Just because you shouldn’t have alcohol doesn’t mean you can’t have any fun though. There are plenty of non-alcoholic beverages available that taste just as good, if not better than the real thing.
2. Look ahead, not backward
The end of the year and the holidays can be seen as a time of reflection on the previous twelve months, and while there is certainly nothing wrong with taking a look back on the last year, it is important to remember not to dwell on the past.
The end of the year also brings about a whole host of new opportunities for the coming twelve months and it is this that should be on your mind as the current year winds to a close.
3. Stick to your therapy
The holiday season can be a busy time of the year and it can be easy to let good habits slip. One of the first things a lot of people will cancel if they are stretched for time is their therapy sessions but it is vital that you don’t do this.
With the holiday seasons being such a festive period, it can be very easy to feel isolated and alone if you are not in the right frame of mind so having someone to talk to is absolutely essential.
4. Keep to routines
A healthy body will always help you keep a healthy mind but when the cold months set in and the expenses start to pile up, it can be easy to justify not exercising or getting outside as much.
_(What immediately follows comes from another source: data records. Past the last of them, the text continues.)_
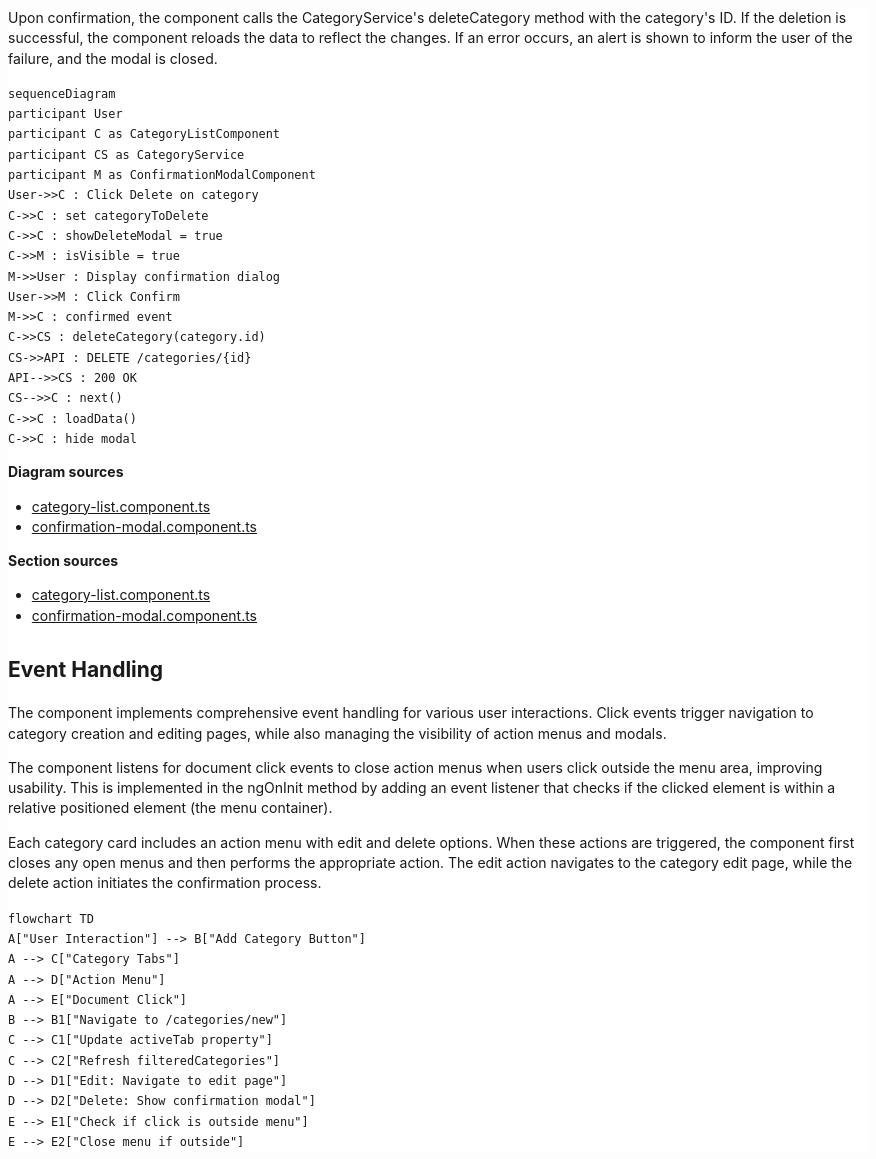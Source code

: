 Upon confirmation, the component calls the CategoryService's deleteCategory method with the category's ID. If the deletion is successful, the component reloads the data to reflect the changes. If an error occurs, an alert is shown to inform the user of the failure, and the modal is closed.

```mermaid
sequenceDiagram
participant User
participant C as CategoryListComponent
participant CS as CategoryService
participant M as ConfirmationModalComponent
User->>C : Click Delete on category
C->>C : set categoryToDelete
C->>C : showDeleteModal = true
C->>M : isVisible = true
M->>User : Display confirmation dialog
User->>M : Click Confirm
M->>C : confirmed event
C->>CS : deleteCategory(category.id)
CS->>API : DELETE /categories/{id}
API-->>CS : 200 OK
CS-->>C : next()
C->>C : loadData()
C->>C : hide modal
```

**Diagram sources**
- [category-list.component.ts](file://src/app/categories/category-list/category-list.component.ts#L220-L250)
- [confirmation-modal.component.ts](file://src/app/shared/components/confirmation-modal/confirmation-modal.component.ts#L1-L130)

**Section sources**
- [category-list.component.ts](file://src/app/categories/category-list/category-list.component.ts#L220-L250)
- [confirmation-modal.component.ts](file://src/app/shared/components/confirmation-modal/confirmation-modal.component.ts#L1-L130)

## Event Handling
The component implements comprehensive event handling for various user interactions. Click events trigger navigation to category creation and editing pages, while also managing the visibility of action menus and modals.

The component listens for document click events to close action menus when users click outside the menu area, improving usability. This is implemented in the ngOnInit method by adding an event listener that checks if the clicked element is within a relative positioned element (the menu container).

Each category card includes an action menu with edit and delete options. When these actions are triggered, the component first closes any open menus and then performs the appropriate action. The edit action navigates to the category edit page, while the delete action initiates the confirmation process.

```mermaid
flowchart TD
A["User Interaction"] --> B["Add Category Button"]
A --> C["Category Tabs"]
A --> D["Action Menu"]
A --> E["Document Click"]
B --> B1["Navigate to /categories/new"]
C --> C1["Update activeTab property"]
C --> C2["Refresh filteredCategories"]
D --> D1["Edit: Navigate to edit page"]
D --> D2["Delete: Show confirmation modal"]
E --> E1["Check if click is outside menu"]
E --> E2["Close menu if outside"]
```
Keeping your body moving is essential to keeping yourself on the right track, so try not to let your exercise routines slip away in the holiday period.
5. Make yourself your top priority
With everything going on during the festive period, it is easy to focus all your attention on making everybody around you feel good. While this is certainly not a bad thing, it is important to make sure that you don’t neglect yourself at the same time.
If you are a parent or a grandparent, this can be especially easy to do but it is important for your well-being that you don’t burn yourself out during this period. You can only take care of others if you take care of yourself first.
6. Be honest with friends and family
The holiday period is all about looking after and spending time with your friends and family but for people with a mental illness, this may prove to be quite taxing. If there are strained relationships or family members who make you feel uncomfortable, this can be especially difficult.
It is important to remember that it is your decision whether or not you want to spend time with individual people. Your friends and family can be a great network but they may not understand your mental illness.
7. Get outdoors
Depending on where you live, the holidays are likely to be a very cold time of year. This allows people to make excuses to stay inside and do very little, and for a person with a mental illness, this is definitely not a good thing.
Getting outside and being at one with nature is essential and you should make plans to get out of the house at least a couple of times a day to help you feel more positive.
8. Don’t feel guilty
This one is much easier said than done but it is important to remember not to feel guilty if you are not feeling up to doing some of the organized activities during the holiday period.
The network of people around you needs to understand that some things can be difficult for you and you should try to be as clear as possible when communicating that to them. There is absolutely no need to feel guilty over something you have no control over.
9. Look after your wallet
The holidays can be an expensive time of year, and for many people, finances can be a serious source of mental health issues. If you struggle with anxiety as a result of finances, make sure you don’t feel the need to overindulge at Christmas time and thus put yourself in a difficult position. This can be very easy to do, especially if you have children.
10. Have a time-out prepared
Sometimes, things can get too overwhelming during the holiday period and you may feel as though you need to just take a few moments out to regain your thoughts.
Make sure you have an effective time-out strategy which means you can remove yourself from a difficult situation if and when it is necessary. Knowing that you are not trapped in a stressful situation can go a long way to helping you feel more secure. For instance, have a warm coat handy so that you can slip out into the garden for a breath of fresh air if the need arises.
11. Don’t feel pressured to do things that make you feel uncomfortable
There are a lot of activities going on during the holiday season and some of them may not be suited to a person with a mental illness. Knowing that it is okay to not take part in certain activities is important and it is also important that you don’t allow those around you to make you feel pressured into doing something that may make you feel bad.